(Collected data)

+===+

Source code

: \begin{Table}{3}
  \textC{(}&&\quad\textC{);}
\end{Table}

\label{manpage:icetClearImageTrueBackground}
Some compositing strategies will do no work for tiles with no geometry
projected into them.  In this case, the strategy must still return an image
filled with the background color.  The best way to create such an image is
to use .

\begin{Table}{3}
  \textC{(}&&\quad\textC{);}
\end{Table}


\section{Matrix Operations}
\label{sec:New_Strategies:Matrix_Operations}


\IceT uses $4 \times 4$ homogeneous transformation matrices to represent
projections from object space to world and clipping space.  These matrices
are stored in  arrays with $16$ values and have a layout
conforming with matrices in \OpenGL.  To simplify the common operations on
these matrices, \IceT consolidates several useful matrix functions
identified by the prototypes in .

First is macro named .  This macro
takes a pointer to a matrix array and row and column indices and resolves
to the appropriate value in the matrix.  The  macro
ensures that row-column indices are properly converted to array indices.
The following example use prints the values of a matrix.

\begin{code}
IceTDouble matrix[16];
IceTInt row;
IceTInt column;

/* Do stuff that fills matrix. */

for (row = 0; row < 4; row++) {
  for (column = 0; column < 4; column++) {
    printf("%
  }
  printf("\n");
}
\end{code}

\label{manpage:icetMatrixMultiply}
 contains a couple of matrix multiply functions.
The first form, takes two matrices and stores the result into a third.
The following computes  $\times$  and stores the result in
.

+===+

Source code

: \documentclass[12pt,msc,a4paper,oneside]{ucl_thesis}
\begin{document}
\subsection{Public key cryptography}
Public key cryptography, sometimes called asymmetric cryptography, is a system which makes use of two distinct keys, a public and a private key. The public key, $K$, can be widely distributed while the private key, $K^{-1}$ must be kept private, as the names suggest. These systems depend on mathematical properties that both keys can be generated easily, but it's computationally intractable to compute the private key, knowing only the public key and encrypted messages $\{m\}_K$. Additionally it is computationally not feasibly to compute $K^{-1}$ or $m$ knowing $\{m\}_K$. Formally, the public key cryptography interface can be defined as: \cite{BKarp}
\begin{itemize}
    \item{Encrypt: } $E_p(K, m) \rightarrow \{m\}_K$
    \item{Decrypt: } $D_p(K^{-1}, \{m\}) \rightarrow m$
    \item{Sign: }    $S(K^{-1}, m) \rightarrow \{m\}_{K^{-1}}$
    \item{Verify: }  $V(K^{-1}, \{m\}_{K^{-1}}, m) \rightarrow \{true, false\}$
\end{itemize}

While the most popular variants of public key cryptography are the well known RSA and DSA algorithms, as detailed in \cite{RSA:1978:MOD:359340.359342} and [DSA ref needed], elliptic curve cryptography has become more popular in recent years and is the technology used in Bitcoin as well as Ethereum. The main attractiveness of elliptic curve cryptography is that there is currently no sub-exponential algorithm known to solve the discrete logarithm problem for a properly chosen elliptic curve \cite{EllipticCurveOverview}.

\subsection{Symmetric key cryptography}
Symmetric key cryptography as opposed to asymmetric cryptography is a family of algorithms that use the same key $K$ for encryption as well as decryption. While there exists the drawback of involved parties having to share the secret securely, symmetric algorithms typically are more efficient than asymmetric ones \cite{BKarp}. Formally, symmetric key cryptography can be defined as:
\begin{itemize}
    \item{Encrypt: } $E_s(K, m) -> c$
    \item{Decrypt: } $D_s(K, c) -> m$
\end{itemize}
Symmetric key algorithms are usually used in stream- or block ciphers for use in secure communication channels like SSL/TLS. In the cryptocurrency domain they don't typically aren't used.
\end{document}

+===+

_DIRECTIONS:_
Work through the records line by line and tally those with the word "column". Report only the total.

_EXERCISE RESPONSE:_
4